# Haar nachträglich an schon gebundene Haken / Vorfächer anbringen?



## tmoii (27. August 2018)

Hallo zusammen.


Ich melde mich heute mal wieder mit einer Anfängerfrage.
Da ich noch nicht so lange dabei bin, habe ich mir zu Anfang eine Menge an bereits gebundenen Vorfächern geholt. D.h. hier liegen viele *Plättchen*haken an denen jeweils schon eine monofile Vorfachschnur hängt.


Ob monofil für mein folgendes Szenario die beste Wahl ist sei mal dahingestellt, aber ich hätte aktuell folgende Frage:


*Ist es möglich, bzw. kennt ihr eine gute Möglichkeit, an meine bereits "fertigen" Vorfächer noch nachträglich ein Haar anzubinden, so dass ich daran z.B. Boilies als Köder nutzen kann?*


Klar könnte ich jetzt hergehen und mir einfach ein Stück Schnur noch irgendwie als Haar dranbasteln, aber vielleicht hat der eine oder andere so einen "Frankenstein" ja schon mal gebaut und hat Tipps für mich, dass das auch hält.


Ich vermute natürlich, dass nichts so gut sein wird, als wenn ich einfach neue Haken kaufe und gleich ein Haar-Vorfach anbinde, aber ich möchte versuchen mein bereits gekauftes Material noch sinnvoll zu nutzen.

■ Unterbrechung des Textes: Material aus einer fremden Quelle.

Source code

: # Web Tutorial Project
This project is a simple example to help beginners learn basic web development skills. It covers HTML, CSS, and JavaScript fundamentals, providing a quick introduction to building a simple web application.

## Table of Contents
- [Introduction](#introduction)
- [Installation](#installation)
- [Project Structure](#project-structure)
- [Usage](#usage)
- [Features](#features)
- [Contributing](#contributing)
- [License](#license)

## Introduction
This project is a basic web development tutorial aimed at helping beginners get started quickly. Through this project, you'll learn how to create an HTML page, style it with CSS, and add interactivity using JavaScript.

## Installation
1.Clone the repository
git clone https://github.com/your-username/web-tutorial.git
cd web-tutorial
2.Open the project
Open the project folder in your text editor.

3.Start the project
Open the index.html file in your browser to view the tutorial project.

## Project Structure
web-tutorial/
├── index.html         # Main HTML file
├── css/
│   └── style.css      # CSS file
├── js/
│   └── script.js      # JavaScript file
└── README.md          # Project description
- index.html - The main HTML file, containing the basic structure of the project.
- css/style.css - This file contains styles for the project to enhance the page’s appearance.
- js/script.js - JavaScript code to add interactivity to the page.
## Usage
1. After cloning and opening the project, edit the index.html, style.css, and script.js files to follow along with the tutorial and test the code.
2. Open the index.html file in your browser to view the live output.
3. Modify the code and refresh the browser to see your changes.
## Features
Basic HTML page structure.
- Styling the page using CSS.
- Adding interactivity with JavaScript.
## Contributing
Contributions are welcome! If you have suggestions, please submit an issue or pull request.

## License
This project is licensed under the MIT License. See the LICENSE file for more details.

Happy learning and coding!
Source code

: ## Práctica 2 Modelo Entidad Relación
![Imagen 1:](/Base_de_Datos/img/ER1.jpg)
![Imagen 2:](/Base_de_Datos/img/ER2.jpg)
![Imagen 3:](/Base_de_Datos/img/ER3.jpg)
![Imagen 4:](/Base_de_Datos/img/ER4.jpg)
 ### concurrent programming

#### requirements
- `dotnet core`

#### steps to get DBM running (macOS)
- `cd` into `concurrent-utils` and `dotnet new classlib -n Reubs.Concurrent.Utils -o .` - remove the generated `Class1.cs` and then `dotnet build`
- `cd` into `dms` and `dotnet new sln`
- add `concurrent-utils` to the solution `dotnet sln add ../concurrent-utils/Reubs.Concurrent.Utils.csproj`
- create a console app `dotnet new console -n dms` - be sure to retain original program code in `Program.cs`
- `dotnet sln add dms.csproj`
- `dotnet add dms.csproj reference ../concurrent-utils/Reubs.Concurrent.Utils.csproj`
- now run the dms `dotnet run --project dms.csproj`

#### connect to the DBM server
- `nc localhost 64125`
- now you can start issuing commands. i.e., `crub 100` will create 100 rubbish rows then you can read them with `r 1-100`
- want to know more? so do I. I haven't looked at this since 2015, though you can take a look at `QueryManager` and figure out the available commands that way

Dankeschön für jeden Tipp. |wavey:


----------



## Seele (27. August 2018)

*AW: Haar nachträglich an schon gebundene Haken / Vorfächer anbringen?*

Einfach ne Hook Bead und dann eine Bait screw und danach wieder eine Bait Bead oder anstatt der Schraube kann man auch nen Wibel nehmen und auf den mittels nem Mono den Boilie drauf ziehen.


----------



## phobos (27. August 2018)

*AW: Haar nachträglich an schon gebundene Haken / Vorfächer anbringen?*

fisch zwar nicht auf karpfen, aber am besten stellst du mal ein Foto von dem Haken ein. Dann sieht man was man machen kann.


----------



## Andal (27. August 2018)

*AW: Haar nachträglich an schon gebundene Haken / Vorfächer anbringen?*

Gehen tut das grundsätzlich schon, jedenfalls ist es machbar. Aber es ist sinnlos. Der Abgangswinkel der Vorfachschnur vom Haken  wird nie so sein, wie er wirklich sein sollte, die Abstimmung von Vorfachmaterial und Haken ist und bleibt ein fauler Kompromiss u.s.w.u.s.f.....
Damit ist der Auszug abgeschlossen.